The phrase "well-formed" generally applies to whether a document
complies with the XML standard (with some quibbling about whether
external entities are to be parsed or not).
On the other hand validating an XML document as proper XHTML would, at
least in the first instance, require reference to the W3C's standard:
[XHTML 1.0 (2nd edition)]
http://www.w3.org/TR/xhtml1/
and in particular the Document Type Definitions (DTDs) provided there.
Obviously the simpler your XHTML generation is, the more easily
convinced you might be that it cannot possibly generate bad XHTML.
What I'm not clear about are the "solutions" you considered, custom
tags and XSLT, as they relate to this concern.
It sounds as if the general problem is a need to include some
tag-delimited content in the input (which I think you are referencing
or wrapping with your custom tags), and it is essential to your
application to be able to retrieve this special content later on.

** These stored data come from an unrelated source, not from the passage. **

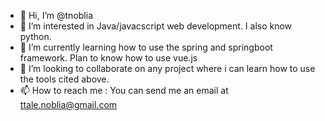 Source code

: - 👋 Hi, I’m @tnoblia
- 👀 I’m interested in Java/javacscript web development. I also know python.
- 🌱 I’m currently learning how to use the spring and springboot framework. Plan to know how to use vue.js
- 💞️ I’m looking to collaborate on any project where i can learn how to use the tools cited above.
- 📫 How to reach me : You can send me an email at ttale.noblia@gmail.com

<!---
tnoblia/tnoblia is a ✨ special ✨ repository because its `README.md` (this file) appears on your GitHub profile.
You can click the Preview link to take a look at your changes.
--->
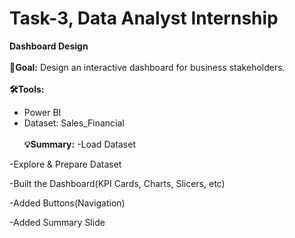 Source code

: # Task-3, Data Analyst Internship

**Dashboard Design**<br><br>
**🎯Goal:** Design an interactive dashboard for business stakeholders.<br><br>
**🛠️Tools:**
- Power BI
- Dataset: Sales_Financial<br><br>
**💡Summary:**
-Load Dataset

-Explore & Prepare Dataset

-Built the Dashboard(KPI Cards, Charts, Slicers, etc)

-Added Buttons(Navigation)

-Added Summary Slide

Using XSLT "templates" does seem like a robust way to generate
well-formed XML, and XHTML as a specific target. Of course the price
one pays is that XSLT takes a well-formed XML document as input, so in
part the checking of well-formedness is simply shifted from one place
to another. Whether this is progress or not will depend, I'd guess,
on the nature of your input.
The phrase "template text" entered your discussion for both these
options, but probably the picture I made in connection with XSLT isn't
accurate. I've used named templates a fair amount in XSLT, to help
with managing recursion and making effective reuse of "subroutine"
templates that implement "global" rules involving parameters. These
might very well be a key ingredient in making the XSLT code as simple
as possible (and no simpler!).
One strategy would be a generate-and-test strategy, in which the
output of each servlet is validated as XHTML, and discarded if found
to have errors (logging the inputs and errors for later analysis).
This may sound like a lot of overhead, but if the application is
complex enough that proper XHTML generation has proved difficult to
manage, then a systematic regression on errors may be the most
productive technique going forward.
regards, mathtalk-ga |